Pakistani Interior Minister Rana Sanaullah called Tuesday for former Prime Minister Imran Khan to be tried in a military court following the outbreak of nationwide protests over his May 9 arrest. Sanaullah referred to Khan as the “architect of all this discord” amidst an ongoing crackdown on the former prime minister’s party, Pakistan Tehreek-e-Insaf (PTI). Most recently, on Thursday, Pakistani authorities arrested PTI President Chaudhry Pervaiz Elahi outside of his home.

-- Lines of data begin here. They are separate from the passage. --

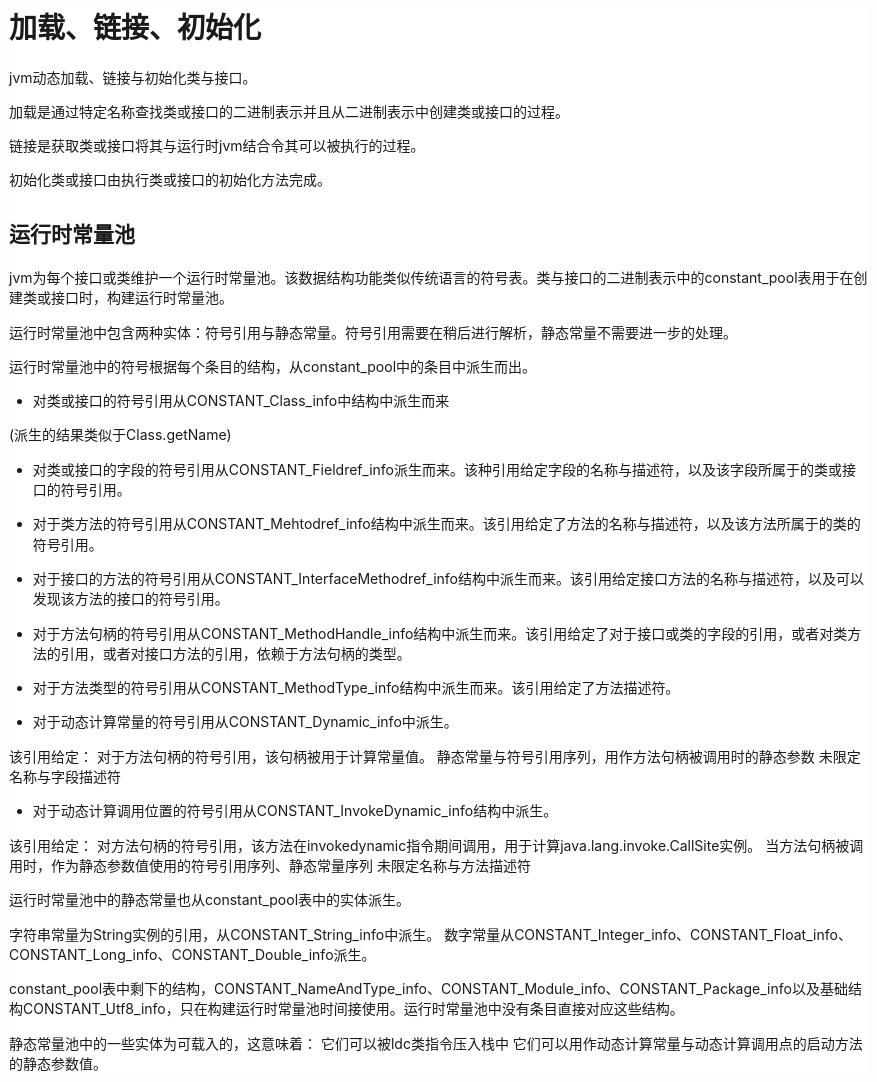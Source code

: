 # 加载、链接、初始化

jvm动态加载、链接与初始化类与接口。

加载是通过特定名称查找类或接口的二进制表示并且从二进制表示中创建类或接口的过程。

链接是获取类或接口将其与运行时jvm结合令其可以被执行的过程。

初始化类或接口由执行类或接口的初始化方法<clinit>完成。


## 运行时常量池

jvm为每个接口或类维护一个运行时常量池。该数据结构功能类似传统语言的符号表。类与接口的二进制表示中的constant_pool表用于在创建类或接口时，构建运行时常量池。

运行时常量池中包含两种实体：符号引用与静态常量。符号引用需要在稍后进行解析，静态常量不需要进一步的处理。

运行时常量池中的符号根据每个条目的结构，从constant_pool中的条目中派生而出。

- 对类或接口的符号引用从CONSTANT_Class_info中结构中派生而来

(派生的结果类似于Class.getName)

- 对类或接口的字段的符号引用从CONSTANT_Fieldref_info派生而来。该种引用给定字段的名称与描述符，以及该字段所属于的类或接口的符号引用。

- 对于类方法的符号引用从CONSTANT_Mehtodref_info结构中派生而来。该引用给定了方法的名称与描述符，以及该方法所属于的类的符号引用。

- 对于接口的方法的符号引用从CONSTANT_InterfaceMethodref_info结构中派生而来。该引用给定接口方法的名称与描述符，以及可以发现该方法的接口的符号引用。

- 对于方法句柄的符号引用从CONSTANT_MethodHandle_info结构中派生而来。该引用给定了对于接口或类的字段的引用，或者对类方法的引用，或者对接口方法的引用，依赖于方法句柄的类型。

- 对于方法类型的符号引用从CONSTANT_MethodType_info结构中派生而来。该引用给定了方法描述符。

- 对于动态计算常量的符号引用从CONSTANT_Dynamic_info中派生。

该引用给定：
对于方法句柄的符号引用，该句柄被用于计算常量值。
静态常量与符号引用序列，用作方法句柄被调用时的静态参数
未限定名称与字段描述符

- 对于动态计算调用位置的符号引用从CONSTANT_InvokeDynamic_info结构中派生。

该引用给定：
对方法句柄的符号引用，该方法在invokedynamic指令期间调用，用于计算java.lang.invoke.CallSite实例。
当方法句柄被调用时，作为静态参数值使用的符号引用序列、静态常量序列
未限定名称与方法描述符

运行时常量池中的静态常量也从constant_pool表中的实体派生。

字符串常量为String实例的引用，从CONSTANT_String_info中派生。
数字常量从CONSTANT_Integer_info、CONSTANT_Float_info、CONSTANT_Long_info、CONSTANT_Double_info派生。

constant_pool表中剩下的结构，CONSTANT_NameAndType_info、CONSTANT_Module_info、CONSTANT_Package_info以及基础结构CONSTANT_Utf8_info，只在构建运行时常量池时间接使用。运行时常量池中没有条目直接对应这些结构。


静态常量池中的一些实体为可载入的，这意味着：
它们可以被ldc类指令压入栈中
它们可以用作动态计算常量与动态计算调用点的启动方法的静态参数值。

Sanaullah appeared on Pakistani news channel Dawn News on Tuesday and said that Khan should be tried in a military court. He claimed to have evidence showing that, before his arrest, Khan planned attacks on military installations. Sanaullah claimed that attacks on military installations, which occurred during the ensuing nationwide protests against Khan’s arrest, were connected to these plans. Sanaullah said, “The program that he made to target the military installations and then had it executed, in my understanding it absolutely is a case of military court.”

One such attack occurred when protesters stormed Jinnah House, the residence of the corps commander in Lahore, Pakistan. Khan was supposed to appear before a joint investigation team regarding the Jinnah House incident on Tuesday—the same day as Sanaullah’s comments. The joint investigation team is investigating whether or not Khan abetted the protesters in ransacking and setting fire to Jinnah House. Khan never appeared, however, citing “security threats.”

The fallout from the May 9 protests has been massive. According to Dawn News, Pakistani authorities rounded up as many as 1,900 protesters in connection with May 9. Since then, Sanaullah announced 33 protesters would be handed over to the Pakistani Army to face trial in a military court—a move which Amnesty International condemned as a violation of international human rights law.

Additionally, journalists covering the ongoing crackdown have been subject to disappearances, arrests, attacks and surveillance. Shortly after the May 9 protests, a JURIST dispatch correspondent from Pakistan also noted that popular social media platforms have been slow or inoperable, calling the moment “unprecedented.”